> **SUPPLIED RECORDS**
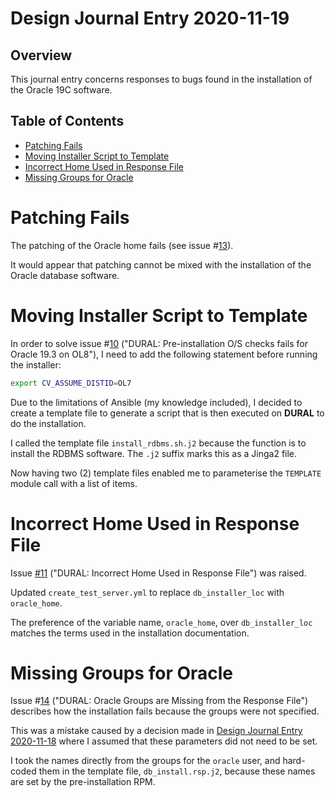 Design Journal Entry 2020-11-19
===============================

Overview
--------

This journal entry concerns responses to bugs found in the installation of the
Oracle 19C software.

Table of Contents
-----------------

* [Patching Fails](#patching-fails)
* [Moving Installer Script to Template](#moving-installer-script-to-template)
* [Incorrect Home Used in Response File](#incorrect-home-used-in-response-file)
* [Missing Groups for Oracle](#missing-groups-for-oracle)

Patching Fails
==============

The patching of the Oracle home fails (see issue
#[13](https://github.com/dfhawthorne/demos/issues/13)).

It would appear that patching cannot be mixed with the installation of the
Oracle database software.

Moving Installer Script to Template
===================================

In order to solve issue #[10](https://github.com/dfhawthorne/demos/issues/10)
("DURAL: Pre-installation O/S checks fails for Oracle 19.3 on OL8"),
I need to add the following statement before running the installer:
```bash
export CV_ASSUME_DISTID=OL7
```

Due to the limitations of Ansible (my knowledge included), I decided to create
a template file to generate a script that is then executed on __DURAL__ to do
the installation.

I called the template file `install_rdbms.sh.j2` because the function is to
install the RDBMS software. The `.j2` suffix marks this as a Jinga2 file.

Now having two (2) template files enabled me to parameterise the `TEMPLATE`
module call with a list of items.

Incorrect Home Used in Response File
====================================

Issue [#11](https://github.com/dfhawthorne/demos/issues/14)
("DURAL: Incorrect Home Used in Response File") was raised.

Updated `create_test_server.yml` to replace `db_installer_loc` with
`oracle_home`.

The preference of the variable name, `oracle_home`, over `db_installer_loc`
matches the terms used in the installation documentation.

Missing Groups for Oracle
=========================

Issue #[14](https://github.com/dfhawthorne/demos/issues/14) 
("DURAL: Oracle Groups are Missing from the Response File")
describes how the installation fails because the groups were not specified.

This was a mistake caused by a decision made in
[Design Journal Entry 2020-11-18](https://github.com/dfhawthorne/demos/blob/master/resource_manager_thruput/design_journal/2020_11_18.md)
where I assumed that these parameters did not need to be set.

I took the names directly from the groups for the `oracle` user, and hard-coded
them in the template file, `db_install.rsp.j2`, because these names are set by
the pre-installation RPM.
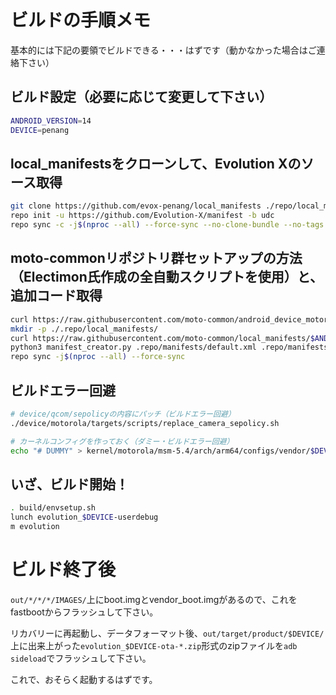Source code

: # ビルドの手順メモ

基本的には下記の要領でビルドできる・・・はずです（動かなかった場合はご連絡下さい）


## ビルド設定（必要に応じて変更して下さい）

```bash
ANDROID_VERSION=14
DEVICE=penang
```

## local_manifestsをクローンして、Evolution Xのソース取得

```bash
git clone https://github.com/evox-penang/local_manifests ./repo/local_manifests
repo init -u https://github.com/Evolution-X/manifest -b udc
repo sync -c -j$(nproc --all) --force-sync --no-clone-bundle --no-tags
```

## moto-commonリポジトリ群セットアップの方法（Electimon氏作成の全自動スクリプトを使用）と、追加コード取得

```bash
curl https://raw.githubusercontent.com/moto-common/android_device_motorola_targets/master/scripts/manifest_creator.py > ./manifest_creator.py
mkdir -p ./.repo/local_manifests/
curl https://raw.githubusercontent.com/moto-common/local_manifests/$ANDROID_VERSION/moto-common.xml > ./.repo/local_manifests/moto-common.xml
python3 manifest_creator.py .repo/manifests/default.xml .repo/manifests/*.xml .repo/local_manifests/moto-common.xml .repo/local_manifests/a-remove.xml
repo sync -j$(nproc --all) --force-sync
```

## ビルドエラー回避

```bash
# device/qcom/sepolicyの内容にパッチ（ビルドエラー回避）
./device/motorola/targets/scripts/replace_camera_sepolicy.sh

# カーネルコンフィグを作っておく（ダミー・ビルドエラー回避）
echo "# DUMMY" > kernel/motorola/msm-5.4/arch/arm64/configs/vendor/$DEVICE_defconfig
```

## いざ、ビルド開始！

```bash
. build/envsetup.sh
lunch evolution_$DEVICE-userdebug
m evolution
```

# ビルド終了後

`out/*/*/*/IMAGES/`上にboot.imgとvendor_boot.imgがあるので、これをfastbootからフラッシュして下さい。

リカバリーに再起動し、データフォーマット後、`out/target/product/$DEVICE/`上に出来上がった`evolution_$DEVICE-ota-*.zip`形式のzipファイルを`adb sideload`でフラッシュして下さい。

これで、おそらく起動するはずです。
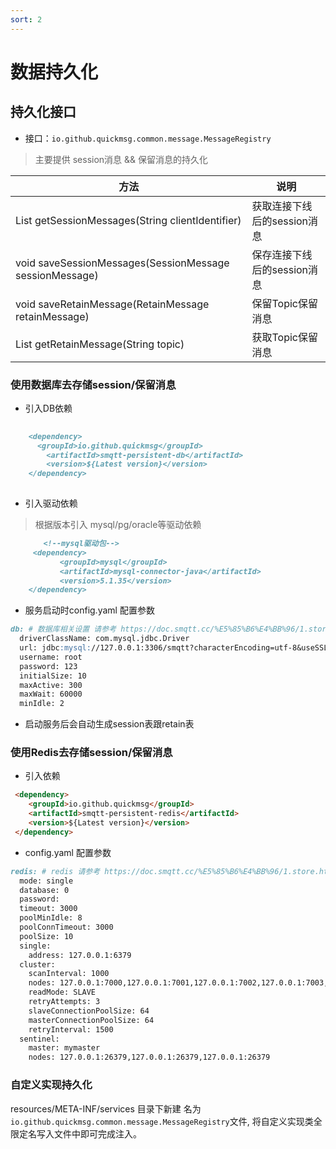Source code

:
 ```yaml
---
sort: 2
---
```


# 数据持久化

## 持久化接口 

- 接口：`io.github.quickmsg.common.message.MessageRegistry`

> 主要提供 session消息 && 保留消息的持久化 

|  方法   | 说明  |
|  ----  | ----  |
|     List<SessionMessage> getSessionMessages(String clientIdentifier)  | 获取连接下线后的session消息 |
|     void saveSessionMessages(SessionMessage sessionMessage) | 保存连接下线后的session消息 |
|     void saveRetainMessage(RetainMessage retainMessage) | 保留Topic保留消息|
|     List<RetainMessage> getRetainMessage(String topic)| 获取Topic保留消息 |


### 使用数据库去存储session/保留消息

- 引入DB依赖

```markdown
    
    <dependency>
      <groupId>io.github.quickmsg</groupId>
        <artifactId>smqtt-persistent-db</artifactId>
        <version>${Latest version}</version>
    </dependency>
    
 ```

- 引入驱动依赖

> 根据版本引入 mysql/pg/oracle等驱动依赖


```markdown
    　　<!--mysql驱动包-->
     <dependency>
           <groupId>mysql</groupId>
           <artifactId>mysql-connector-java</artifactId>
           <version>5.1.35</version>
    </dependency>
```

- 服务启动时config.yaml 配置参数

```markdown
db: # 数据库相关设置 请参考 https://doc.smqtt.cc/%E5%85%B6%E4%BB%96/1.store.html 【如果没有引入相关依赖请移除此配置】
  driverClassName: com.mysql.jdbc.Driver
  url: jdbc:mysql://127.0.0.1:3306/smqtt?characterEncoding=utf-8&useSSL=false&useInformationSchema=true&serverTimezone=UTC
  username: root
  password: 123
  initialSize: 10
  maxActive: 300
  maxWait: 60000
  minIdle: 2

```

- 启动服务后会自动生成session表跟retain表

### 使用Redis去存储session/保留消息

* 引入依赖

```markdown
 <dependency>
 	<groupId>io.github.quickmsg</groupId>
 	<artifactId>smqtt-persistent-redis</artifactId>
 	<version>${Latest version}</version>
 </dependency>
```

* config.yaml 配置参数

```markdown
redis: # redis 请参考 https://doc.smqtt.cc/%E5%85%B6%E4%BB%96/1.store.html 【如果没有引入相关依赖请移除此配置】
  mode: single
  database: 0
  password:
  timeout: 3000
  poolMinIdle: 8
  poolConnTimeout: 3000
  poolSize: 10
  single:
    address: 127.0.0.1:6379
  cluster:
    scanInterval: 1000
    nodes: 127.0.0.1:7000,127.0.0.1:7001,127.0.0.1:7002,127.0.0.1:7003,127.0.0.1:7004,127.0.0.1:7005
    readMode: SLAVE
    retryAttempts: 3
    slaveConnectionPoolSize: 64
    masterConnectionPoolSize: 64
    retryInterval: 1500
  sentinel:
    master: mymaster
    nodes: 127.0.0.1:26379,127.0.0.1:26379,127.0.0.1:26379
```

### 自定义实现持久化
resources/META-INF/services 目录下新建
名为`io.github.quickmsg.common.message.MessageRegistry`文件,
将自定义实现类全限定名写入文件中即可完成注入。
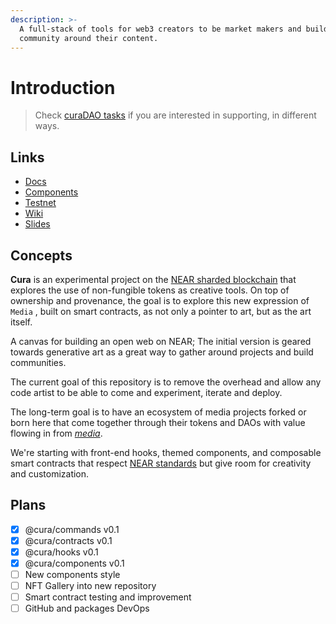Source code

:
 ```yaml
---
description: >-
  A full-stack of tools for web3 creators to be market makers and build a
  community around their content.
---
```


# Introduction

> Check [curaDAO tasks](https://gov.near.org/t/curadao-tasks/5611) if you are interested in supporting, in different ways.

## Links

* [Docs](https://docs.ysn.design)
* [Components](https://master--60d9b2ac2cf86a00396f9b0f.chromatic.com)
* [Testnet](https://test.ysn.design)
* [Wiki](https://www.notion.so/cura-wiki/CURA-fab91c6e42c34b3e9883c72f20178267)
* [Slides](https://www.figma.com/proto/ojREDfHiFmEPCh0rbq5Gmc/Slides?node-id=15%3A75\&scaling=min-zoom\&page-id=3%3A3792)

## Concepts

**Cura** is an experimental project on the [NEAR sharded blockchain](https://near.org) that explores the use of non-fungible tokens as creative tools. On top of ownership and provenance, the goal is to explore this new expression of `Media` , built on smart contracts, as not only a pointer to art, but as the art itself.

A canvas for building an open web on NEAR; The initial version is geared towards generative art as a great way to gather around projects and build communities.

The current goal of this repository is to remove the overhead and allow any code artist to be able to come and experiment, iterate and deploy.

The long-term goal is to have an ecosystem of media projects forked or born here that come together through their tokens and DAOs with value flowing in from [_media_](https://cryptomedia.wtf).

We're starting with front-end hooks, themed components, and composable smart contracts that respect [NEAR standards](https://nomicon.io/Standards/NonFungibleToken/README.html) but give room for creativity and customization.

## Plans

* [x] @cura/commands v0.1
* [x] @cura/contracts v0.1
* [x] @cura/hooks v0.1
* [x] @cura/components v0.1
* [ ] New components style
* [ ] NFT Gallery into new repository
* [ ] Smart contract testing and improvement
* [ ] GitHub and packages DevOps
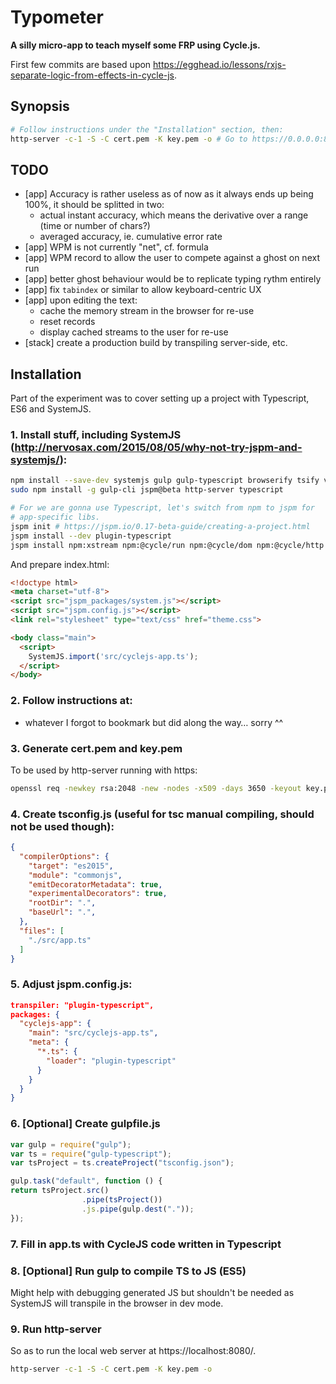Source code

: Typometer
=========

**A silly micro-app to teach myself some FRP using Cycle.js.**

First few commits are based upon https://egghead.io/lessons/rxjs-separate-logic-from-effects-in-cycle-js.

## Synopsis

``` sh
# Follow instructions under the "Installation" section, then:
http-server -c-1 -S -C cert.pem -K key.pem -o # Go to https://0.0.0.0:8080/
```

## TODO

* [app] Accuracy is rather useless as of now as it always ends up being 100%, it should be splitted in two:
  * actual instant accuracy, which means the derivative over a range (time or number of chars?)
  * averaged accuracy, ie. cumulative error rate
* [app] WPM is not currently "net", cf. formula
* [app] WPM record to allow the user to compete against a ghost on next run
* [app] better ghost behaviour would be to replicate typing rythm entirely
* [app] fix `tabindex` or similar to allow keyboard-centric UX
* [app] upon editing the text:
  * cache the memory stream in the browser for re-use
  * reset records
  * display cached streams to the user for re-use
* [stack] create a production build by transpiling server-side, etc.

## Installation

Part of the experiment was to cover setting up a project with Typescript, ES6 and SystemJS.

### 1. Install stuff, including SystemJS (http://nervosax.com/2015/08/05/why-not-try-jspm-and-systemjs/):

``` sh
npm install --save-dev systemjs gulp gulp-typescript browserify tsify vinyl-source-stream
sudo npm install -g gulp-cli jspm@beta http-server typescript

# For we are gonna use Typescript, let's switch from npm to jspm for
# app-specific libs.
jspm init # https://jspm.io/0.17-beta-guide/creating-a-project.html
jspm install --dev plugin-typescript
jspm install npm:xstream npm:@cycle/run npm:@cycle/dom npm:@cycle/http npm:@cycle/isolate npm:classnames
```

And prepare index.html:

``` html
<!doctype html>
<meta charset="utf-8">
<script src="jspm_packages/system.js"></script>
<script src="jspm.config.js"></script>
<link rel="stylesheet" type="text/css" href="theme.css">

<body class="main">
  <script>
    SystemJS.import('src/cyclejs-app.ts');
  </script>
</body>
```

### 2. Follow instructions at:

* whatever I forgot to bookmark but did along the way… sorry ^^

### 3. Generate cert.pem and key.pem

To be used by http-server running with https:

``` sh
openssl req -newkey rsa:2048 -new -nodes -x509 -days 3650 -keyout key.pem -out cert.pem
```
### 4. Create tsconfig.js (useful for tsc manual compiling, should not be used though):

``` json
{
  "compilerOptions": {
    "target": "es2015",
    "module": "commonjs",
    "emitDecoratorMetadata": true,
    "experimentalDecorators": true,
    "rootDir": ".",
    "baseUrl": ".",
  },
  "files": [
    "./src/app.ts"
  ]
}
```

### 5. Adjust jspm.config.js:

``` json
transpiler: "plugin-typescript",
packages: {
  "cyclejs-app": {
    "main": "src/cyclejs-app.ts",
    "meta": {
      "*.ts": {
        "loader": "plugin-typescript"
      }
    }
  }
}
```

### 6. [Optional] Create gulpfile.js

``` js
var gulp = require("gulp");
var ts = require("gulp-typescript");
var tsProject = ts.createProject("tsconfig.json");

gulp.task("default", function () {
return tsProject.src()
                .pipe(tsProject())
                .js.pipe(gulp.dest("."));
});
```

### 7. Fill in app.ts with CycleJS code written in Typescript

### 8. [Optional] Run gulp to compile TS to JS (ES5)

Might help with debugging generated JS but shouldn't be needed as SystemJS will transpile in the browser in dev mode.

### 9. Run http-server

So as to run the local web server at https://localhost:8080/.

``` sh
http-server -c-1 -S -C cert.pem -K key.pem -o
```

> **TASK BRIEF**
The word "sync" appears in some lines of the data. Copy every one of those lines.

> **FINAL ANSWER**
repo sync -c -j$(nproc --all) --force-sync --no-clone-bundle --no-tags
repo sync -j$(nproc --all) --force-sync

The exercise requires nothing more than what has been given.